Information supplied START

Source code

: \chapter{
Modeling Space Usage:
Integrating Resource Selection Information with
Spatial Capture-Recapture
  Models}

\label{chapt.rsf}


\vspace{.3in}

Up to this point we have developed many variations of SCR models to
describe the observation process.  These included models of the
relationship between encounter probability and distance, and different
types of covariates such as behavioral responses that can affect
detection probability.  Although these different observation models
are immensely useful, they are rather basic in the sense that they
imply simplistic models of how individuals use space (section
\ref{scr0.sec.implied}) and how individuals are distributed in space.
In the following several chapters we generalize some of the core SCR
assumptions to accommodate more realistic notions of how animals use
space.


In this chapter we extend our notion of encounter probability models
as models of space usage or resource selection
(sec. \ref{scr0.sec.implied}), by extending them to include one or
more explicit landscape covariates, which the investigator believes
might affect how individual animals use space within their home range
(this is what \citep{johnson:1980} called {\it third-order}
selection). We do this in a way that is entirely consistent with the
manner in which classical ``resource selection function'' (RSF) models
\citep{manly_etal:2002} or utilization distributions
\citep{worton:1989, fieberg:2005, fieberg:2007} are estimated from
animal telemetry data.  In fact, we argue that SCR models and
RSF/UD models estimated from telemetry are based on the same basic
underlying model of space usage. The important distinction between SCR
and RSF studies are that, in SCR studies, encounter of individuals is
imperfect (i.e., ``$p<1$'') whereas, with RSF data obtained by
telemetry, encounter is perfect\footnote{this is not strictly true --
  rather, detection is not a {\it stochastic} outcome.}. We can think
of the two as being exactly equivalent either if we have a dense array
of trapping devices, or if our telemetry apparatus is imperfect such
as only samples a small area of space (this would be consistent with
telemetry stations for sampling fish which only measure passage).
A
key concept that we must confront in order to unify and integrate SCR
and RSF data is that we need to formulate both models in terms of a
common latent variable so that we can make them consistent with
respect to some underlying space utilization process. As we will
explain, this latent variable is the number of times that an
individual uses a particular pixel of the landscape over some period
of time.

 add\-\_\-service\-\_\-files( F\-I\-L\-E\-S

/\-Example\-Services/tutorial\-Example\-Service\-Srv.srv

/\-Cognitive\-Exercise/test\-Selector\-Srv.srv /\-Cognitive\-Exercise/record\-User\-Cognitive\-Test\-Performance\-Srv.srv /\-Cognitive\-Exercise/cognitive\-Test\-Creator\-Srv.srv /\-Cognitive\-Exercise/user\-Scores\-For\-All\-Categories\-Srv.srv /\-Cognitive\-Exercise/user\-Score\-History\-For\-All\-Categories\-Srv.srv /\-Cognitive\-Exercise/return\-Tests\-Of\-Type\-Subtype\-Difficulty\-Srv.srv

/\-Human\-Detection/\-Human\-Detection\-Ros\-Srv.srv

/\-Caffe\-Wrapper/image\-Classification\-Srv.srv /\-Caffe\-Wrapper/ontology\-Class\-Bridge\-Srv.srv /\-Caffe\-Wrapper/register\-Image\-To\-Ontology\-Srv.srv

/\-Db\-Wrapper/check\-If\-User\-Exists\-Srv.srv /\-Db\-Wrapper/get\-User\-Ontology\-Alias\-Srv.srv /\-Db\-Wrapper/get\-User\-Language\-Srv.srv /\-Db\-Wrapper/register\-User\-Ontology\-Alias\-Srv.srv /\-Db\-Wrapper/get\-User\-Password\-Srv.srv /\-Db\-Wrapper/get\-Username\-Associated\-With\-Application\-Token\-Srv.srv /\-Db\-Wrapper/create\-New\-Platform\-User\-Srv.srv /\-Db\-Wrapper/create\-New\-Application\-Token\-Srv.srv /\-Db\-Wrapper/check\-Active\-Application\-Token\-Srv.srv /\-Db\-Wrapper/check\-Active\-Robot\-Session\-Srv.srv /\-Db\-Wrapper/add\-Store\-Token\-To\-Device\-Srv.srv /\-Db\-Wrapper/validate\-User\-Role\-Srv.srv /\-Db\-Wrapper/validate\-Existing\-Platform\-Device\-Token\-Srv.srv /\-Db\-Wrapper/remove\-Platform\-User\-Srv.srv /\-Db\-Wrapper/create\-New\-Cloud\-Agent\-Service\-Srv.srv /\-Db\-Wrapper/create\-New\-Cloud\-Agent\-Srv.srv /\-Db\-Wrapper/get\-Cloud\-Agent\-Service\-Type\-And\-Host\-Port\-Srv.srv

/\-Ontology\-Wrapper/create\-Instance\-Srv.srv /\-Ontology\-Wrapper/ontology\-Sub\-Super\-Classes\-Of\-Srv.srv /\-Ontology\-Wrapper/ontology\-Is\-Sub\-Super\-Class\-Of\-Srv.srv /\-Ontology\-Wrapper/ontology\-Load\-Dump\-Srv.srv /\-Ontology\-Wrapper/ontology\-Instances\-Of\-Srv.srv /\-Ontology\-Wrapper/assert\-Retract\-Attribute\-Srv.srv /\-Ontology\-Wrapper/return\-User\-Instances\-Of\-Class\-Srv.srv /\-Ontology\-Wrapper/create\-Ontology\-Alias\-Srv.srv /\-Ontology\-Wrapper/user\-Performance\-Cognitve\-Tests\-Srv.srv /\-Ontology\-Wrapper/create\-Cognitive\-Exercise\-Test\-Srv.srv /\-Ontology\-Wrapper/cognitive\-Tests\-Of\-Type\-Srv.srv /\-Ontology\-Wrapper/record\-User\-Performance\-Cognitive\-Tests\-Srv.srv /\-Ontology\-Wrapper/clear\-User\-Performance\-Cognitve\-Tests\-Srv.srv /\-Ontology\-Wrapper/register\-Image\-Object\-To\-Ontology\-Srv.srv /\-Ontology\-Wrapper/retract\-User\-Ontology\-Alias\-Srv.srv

Information supplied END

** Assignment **
Write out exactly the lines between the start of the entries and the line containing "In the following", including that line and the first one.

** Output **
Source code

: \chapter{
Modeling Space Usage:
Integrating Resource Selection Information with
Spatial Capture-Recapture
  Models}

\label{chapt.rsf}


\vspace{.3in}

Up to this point we have developed many variations of SCR models to
describe the observation process.  These included models of the
relationship between encounter probability and distance, and different
types of covariates such as behavioral responses that can affect
detection probability.  Although these different observation models
are immensely useful, they are rather basic in the sense that they
imply simplistic models of how individuals use space (section
\ref{scr0.sec.implied}) and how individuals are distributed in space.
In the following several chapters we generalize some of the core SCR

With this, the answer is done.